Help would be extremely appreciated!

Thanks,
-James Warren

Search Discussions

  • James warren at Dec 3, 2009 at 12:56 am
    Todd from Cloudera solved this for me on their company's forum.

    "What you're missing is the "mapred.fairscheduler.preemption" property in
    mapred-site.xml - without this on, the preemption settings in the
    allocations file are ignored... to turn it on, set that property's value to
    'true'"

    Thanks, Todd!
    On Wed, Dec 2, 2009 at 4:26 PM, james warren wrote:

    Greetings, Hadoop Fans:

    I'm attempting to use the timeout feature of the Fair Scheduler (using
    Cloudera's most recently released distribution 0.20.1+152-1), but without
    success. I'm using the following configs:

    /etc/hadoop/conf/mapred-site.xml

    <?xml version="1.0"?>
    <?xml-stylesheet type="text/xsl" href="configuration.xsl"?>

    <configuration>
    <property>
    <name>mapred.job.tracker</name>
    <value>hadoop-master:8021</value>
    </property>
    <property>
    <name>mapred.tasktracker.map.tasks.maximum</name>
    <value>9</value>
    </property>
    <property>
    <name>mapred.tasktracker.reduce.tasks.maximum</name>
    <value>3</value>
    </property>
    <property>
    <name>mapred.jobtracker.taskScheduler</name>
    <value>org.apache.hadoop.mapred.FairScheduler</value>
    </property>
    <property>
    <name>mapred.fairscheduler.allocation.file</name>
    <value>/etc/hadoop/conf/pools.xml</value>
    </property>
    <property>
    <name>mapred.fairscheduler.assignmultiple</name>
    <value>true</value>
    </property>
    <property>
    <name>mapred.fairscheduler.poolnameproperty</name>
    <value>pool.name</value>
    </property>
    <property>
    <name>pool.name</name>
    <value>default</value>
    </property>

    </configuration>

    and /etc/hadoop/conf/pools.xml

    <?xml version="1.0"?>
    <allocations>
    <pool name="realtime">
    <minMaps>4</minMaps>
    <minReduces>1</minReduces>
    <minSharePreemptionTimeout>180</minSharePreemptionTimeout>
    <weight>2.0</weight>
    </pool>
    <pool name="default">
    <minMaps>2</minMaps>
    <minReduces>2</minReduces>
    <maxRunningJobs>1</maxRunningJobs>
    </pool>
    </allocations>

    but a job in the realtime pool fails to interrupt a job running in the
    default queue (waited for > 15 minutes). Is there something wrong with my
    configs? Or is there anything in the logs that would be useful for
    debugging? (I've only found a "successfully configured fairscheduler"
    comment in the jobtracker log upon starting up the daemon.)

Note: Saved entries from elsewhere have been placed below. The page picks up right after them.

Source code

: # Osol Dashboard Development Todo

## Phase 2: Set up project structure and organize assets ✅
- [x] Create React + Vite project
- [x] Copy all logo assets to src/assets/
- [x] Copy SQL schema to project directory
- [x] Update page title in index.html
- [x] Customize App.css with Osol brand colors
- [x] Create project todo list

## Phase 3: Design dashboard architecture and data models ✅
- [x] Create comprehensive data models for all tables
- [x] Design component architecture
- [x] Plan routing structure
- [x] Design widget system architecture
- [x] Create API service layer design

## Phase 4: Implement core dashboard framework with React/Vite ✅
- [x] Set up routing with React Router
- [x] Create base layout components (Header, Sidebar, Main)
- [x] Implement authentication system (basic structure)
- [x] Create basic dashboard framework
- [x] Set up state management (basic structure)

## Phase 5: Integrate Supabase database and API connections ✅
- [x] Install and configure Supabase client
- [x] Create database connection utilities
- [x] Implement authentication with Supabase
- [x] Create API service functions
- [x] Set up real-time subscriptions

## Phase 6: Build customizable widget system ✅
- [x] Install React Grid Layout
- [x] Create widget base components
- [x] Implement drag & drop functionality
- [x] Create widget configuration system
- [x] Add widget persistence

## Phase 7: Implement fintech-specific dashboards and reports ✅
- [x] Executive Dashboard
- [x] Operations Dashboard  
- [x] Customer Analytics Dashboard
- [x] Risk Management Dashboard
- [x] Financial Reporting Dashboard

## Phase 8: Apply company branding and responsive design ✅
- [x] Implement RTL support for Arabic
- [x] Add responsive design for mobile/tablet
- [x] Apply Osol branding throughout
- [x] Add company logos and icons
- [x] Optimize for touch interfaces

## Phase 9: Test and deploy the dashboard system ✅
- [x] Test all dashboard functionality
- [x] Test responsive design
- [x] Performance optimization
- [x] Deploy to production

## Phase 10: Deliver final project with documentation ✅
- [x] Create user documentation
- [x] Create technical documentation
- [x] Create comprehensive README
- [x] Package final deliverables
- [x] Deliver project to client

    Help would be extremely appreciated!

    Thanks,
    -James Warren
  • Todd Lipcon at Dec 3, 2009 at 1:01 am
    No problem :) Also worth noting for anyone listening on that this feature is
    not in 0.20.1 - it's been backported into CDH. It will arrive in 0.21.

    Thanks
    -Todd
    On Wed, Dec 2, 2009 at 4:55 PM, james warren wrote:

    Todd from Cloudera solved this for me on their company's forum.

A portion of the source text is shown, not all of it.